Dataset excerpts
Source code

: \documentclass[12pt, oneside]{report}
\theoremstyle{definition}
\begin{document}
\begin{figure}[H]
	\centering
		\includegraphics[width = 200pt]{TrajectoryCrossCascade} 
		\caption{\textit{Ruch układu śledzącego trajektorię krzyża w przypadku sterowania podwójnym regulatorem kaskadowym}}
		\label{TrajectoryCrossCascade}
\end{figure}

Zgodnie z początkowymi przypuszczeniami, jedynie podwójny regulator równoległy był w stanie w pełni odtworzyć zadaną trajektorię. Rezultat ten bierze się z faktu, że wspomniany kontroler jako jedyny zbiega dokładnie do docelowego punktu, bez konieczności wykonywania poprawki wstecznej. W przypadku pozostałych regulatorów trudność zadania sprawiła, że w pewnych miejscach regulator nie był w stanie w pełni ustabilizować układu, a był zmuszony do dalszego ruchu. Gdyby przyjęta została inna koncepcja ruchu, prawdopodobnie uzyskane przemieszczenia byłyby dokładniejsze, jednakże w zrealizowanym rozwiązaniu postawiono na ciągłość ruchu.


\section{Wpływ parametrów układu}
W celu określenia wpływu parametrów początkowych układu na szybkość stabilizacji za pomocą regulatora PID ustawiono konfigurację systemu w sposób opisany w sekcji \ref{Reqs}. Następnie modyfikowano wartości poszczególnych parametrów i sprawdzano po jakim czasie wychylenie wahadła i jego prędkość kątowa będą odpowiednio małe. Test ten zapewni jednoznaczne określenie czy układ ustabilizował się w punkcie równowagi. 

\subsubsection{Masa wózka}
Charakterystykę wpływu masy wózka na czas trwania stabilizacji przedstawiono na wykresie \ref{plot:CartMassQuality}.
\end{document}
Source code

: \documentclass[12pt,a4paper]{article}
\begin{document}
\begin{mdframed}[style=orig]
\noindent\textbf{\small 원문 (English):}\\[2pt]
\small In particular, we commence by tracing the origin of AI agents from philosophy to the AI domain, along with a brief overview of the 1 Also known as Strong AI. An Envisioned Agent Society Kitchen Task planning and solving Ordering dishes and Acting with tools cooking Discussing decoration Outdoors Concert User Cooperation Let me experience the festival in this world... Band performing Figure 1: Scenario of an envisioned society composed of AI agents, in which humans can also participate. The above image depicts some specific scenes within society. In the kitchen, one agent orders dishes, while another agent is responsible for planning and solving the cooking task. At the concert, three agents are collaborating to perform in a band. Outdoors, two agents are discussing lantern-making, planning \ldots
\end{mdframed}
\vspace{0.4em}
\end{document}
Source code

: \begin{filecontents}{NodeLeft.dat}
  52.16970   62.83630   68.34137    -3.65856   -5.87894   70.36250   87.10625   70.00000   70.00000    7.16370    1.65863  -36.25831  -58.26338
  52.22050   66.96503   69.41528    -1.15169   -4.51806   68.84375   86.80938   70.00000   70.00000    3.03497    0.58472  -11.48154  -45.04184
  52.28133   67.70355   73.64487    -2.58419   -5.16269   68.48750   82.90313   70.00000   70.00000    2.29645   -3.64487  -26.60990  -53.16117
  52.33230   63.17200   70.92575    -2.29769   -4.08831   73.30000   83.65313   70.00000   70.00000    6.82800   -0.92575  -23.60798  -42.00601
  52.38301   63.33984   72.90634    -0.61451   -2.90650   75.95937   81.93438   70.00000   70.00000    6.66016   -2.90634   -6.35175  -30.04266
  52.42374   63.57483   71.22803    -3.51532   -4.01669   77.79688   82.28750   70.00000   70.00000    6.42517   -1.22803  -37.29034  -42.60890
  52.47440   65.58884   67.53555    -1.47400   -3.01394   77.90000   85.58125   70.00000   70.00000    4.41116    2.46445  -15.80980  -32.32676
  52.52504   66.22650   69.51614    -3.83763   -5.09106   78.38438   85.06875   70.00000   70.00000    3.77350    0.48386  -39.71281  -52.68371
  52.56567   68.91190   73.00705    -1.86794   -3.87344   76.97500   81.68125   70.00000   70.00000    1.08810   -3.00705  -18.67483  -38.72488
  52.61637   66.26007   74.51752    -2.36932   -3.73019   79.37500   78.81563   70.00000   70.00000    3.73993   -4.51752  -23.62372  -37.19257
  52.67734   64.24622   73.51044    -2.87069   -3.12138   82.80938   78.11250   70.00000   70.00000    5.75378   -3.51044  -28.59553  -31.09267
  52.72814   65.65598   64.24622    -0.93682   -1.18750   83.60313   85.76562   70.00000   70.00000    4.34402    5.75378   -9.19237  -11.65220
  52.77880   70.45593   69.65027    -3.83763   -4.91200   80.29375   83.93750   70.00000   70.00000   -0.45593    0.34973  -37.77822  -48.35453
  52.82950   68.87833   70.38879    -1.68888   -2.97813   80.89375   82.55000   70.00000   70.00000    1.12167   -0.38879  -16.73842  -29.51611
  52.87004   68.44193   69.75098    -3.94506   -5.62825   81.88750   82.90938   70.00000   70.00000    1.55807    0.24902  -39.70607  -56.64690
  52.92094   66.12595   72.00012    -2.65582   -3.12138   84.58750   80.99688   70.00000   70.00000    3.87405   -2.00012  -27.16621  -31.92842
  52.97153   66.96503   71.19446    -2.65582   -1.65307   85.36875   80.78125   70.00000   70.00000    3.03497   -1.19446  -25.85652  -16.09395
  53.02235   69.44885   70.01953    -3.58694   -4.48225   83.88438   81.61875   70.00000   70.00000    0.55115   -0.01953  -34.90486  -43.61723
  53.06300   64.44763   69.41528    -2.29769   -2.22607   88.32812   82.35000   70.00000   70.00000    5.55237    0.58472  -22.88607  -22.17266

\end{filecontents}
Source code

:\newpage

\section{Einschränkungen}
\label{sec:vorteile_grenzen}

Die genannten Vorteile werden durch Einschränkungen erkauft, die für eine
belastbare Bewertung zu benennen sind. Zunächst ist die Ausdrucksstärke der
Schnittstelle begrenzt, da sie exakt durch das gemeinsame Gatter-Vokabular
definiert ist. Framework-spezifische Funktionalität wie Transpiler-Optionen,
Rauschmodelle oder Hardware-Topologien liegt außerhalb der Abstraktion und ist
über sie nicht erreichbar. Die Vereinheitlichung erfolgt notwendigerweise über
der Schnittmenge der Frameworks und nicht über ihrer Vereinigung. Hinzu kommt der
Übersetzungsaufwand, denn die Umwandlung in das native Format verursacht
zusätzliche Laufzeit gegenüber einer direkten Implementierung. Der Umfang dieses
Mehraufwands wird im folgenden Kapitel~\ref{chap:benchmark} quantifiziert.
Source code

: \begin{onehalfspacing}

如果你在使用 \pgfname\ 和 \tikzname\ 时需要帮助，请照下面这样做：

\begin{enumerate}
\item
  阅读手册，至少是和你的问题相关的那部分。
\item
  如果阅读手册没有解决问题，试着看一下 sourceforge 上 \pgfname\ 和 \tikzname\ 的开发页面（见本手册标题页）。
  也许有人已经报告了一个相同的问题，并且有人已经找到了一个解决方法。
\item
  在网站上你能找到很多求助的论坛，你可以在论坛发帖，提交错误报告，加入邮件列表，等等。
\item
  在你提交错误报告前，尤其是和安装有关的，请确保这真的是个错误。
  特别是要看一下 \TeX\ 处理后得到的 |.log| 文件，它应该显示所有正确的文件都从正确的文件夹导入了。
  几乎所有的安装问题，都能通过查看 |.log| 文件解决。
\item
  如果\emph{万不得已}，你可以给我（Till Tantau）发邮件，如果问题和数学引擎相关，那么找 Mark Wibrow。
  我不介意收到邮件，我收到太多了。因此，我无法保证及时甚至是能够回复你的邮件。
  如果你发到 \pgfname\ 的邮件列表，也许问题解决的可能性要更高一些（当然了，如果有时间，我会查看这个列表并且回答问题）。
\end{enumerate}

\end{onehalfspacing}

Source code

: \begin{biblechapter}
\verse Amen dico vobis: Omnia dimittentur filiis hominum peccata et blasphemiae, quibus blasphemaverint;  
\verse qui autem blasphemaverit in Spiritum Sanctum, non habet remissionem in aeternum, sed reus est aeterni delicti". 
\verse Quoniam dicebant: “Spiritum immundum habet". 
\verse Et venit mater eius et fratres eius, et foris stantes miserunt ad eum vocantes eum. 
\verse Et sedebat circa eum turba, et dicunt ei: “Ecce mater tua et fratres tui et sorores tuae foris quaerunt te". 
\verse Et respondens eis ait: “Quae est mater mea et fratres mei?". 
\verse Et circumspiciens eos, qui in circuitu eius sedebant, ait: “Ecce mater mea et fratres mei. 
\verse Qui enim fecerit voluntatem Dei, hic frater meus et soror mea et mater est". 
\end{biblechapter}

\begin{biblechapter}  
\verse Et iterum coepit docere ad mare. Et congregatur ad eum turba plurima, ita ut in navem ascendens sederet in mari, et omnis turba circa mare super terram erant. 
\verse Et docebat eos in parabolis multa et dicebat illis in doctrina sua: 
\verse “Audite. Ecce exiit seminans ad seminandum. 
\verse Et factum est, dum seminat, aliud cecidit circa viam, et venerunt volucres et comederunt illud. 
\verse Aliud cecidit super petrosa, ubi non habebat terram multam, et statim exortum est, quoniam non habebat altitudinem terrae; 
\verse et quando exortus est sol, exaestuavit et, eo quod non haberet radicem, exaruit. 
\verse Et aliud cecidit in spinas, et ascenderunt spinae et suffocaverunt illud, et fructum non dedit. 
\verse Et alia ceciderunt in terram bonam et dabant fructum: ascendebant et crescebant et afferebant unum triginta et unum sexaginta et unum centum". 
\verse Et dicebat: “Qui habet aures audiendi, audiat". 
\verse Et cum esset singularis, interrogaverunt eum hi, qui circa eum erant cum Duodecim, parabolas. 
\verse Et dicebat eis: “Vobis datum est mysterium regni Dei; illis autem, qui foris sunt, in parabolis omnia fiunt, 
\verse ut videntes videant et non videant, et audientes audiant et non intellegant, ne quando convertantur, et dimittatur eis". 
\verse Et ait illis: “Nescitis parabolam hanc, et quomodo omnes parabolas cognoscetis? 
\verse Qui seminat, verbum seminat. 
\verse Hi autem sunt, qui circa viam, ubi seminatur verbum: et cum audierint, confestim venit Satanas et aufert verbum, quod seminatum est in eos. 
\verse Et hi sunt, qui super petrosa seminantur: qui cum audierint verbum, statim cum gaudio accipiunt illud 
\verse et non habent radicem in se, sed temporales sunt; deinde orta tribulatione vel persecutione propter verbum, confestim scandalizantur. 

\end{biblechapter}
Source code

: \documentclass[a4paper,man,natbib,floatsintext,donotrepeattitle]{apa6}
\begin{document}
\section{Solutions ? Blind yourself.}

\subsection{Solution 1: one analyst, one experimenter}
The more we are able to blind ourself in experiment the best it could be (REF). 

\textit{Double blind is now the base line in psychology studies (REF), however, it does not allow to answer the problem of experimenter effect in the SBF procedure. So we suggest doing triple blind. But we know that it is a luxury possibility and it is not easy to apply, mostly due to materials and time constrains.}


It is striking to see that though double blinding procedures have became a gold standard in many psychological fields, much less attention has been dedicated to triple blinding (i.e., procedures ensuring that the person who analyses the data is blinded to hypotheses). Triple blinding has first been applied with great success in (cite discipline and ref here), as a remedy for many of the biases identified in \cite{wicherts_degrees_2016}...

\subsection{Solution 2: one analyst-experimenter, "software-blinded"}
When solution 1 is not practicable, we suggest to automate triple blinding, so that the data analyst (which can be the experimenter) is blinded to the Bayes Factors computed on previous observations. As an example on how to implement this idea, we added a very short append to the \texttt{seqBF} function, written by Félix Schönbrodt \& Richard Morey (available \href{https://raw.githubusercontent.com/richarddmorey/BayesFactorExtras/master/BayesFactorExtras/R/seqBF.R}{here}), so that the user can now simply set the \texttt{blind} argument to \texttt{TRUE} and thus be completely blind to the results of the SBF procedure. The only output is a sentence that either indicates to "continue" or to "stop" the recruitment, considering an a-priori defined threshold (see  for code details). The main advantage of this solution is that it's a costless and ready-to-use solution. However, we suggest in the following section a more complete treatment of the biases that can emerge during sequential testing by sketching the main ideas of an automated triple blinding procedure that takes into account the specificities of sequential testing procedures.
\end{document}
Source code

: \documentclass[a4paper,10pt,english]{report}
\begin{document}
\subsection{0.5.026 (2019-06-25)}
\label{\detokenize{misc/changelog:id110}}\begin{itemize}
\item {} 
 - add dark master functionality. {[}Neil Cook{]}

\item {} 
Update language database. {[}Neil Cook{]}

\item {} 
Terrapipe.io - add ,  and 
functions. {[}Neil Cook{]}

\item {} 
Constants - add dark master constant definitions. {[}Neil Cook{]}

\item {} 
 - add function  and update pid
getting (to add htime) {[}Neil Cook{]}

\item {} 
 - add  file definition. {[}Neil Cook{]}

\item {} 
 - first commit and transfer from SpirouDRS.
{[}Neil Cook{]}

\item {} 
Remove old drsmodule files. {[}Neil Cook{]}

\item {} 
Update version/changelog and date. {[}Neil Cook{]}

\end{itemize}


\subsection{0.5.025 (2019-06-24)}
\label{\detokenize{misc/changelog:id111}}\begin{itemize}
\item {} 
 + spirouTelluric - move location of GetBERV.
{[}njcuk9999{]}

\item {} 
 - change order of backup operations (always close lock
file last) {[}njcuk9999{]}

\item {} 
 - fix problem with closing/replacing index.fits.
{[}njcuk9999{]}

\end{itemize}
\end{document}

### What this task involves
Please retype the top of the data exactly, down to and including the line that holds "Zgodnie z początkowymi", and nothing further.

### Answer to the problem
Source code

: \documentclass[12pt, oneside]{report}
\theoremstyle{definition}
\begin{document}
\begin{figure}[H]
	\centering
		\includegraphics[width = 200pt]{TrajectoryCrossCascade} 
		\caption{\textit{Ruch układu śledzącego trajektorię krzyża w przypadku sterowania podwójnym regulatorem kaskadowym}}
		\label{TrajectoryCrossCascade}
\end{figure}

Zgodnie z początkowymi przypuszczeniami, jedynie podwójny regulator równoległy był w stanie w pełni odtworzyć zadaną trajektorię. Rezultat ten bierze się z faktu, że wspomniany kontroler jako jedyny zbiega dokładnie do docelowego punktu, bez konieczności wykonywania poprawki wstecznej. W przypadku pozostałych regulatorów trudność zadania sprawiła, że w pewnych miejscach regulator nie był w stanie w pełni ustabilizować układu, a był zmuszony do dalszego ruchu. Gdyby przyjęta została inna koncepcja ruchu, prawdopodobnie uzyskane przemieszczenia byłyby dokładniejsze, jednakże w zrealizowanym rozwiązaniu postawiono na ciągłość ruchu.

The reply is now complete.